We persisted in operating with integrity and proactively fulfilled our corporate social responsibility while promoting a healthy and orderly development of our industry. Meanwhile, we enhanced the information security assurance for our nation and customers, while persistently maintaining a good network environment by actively promoting Internet interconnections and further strengthening energy conservation and emission reduction. We also helped proactively with fighting major natural disasters such as earthquakes and typhoons, and have accomplished telecommunications assurance services for significant events such as the China-Eurasia Expo and the launch of Shenzhou-10 spacecraft, receiving high recognition and appreciation from the society.
A-6
Outlook
At present, Chinas deepening reform and accelerating the adjustment and restructuring of the national economy, together with accelerating social informatisation process with the promotion of information consumption and implementation of Broadband China strategy, offers vast market potential.

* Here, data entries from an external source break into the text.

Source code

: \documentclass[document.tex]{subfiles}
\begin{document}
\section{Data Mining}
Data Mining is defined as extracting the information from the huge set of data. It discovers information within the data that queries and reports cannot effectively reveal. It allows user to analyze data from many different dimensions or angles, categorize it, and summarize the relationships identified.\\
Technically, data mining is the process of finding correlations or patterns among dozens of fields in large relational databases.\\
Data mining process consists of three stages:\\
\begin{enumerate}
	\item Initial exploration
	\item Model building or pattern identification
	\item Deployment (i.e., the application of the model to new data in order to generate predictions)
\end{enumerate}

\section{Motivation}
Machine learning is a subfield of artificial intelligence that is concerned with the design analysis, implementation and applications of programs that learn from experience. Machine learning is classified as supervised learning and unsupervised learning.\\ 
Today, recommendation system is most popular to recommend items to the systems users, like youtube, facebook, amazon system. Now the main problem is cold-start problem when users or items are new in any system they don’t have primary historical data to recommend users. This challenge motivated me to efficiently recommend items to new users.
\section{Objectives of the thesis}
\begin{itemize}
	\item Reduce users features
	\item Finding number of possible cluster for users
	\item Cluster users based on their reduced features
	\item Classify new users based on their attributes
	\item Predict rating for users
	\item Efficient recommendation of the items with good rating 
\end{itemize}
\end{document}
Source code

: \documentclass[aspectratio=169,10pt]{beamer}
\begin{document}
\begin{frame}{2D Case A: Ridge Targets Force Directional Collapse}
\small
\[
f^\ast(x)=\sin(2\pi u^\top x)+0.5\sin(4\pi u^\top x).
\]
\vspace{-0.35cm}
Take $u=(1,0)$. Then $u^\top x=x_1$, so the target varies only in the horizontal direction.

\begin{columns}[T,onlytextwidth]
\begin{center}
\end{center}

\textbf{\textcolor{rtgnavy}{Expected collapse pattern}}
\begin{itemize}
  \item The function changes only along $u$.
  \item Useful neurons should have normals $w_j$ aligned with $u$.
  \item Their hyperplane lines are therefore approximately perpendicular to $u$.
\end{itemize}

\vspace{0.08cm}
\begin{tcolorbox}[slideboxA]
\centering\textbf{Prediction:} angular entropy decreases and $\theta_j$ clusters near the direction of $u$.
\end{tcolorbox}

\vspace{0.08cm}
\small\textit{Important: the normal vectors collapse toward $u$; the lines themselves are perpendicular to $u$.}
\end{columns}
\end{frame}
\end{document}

The mobile Internet business in China has undergone an explosive growth momentum. Coupled with the accelerated evolution of technology and industry chain, there is a rapid upgrade in smart terminals and data usage habits. 4G licensing opens up a brand new development space for mobile Internet, bringing in a valuable opportunity for a full scale transformation and upgrade in the information industry. Meanwhile, the global economy is still in a deep adjustment period. More industry reforms pushed by integrated development are emerging. Customer flow, Data traffic flow and Capital flow now become the new key value of the industry development. The value shifting in the industry is accelerated, while competition is further intensified in respect of its scope and magnitude with gradual roll-out of regulatory policies such as amendments to wireline broadband competition policies. As such, the Company will face new challenges.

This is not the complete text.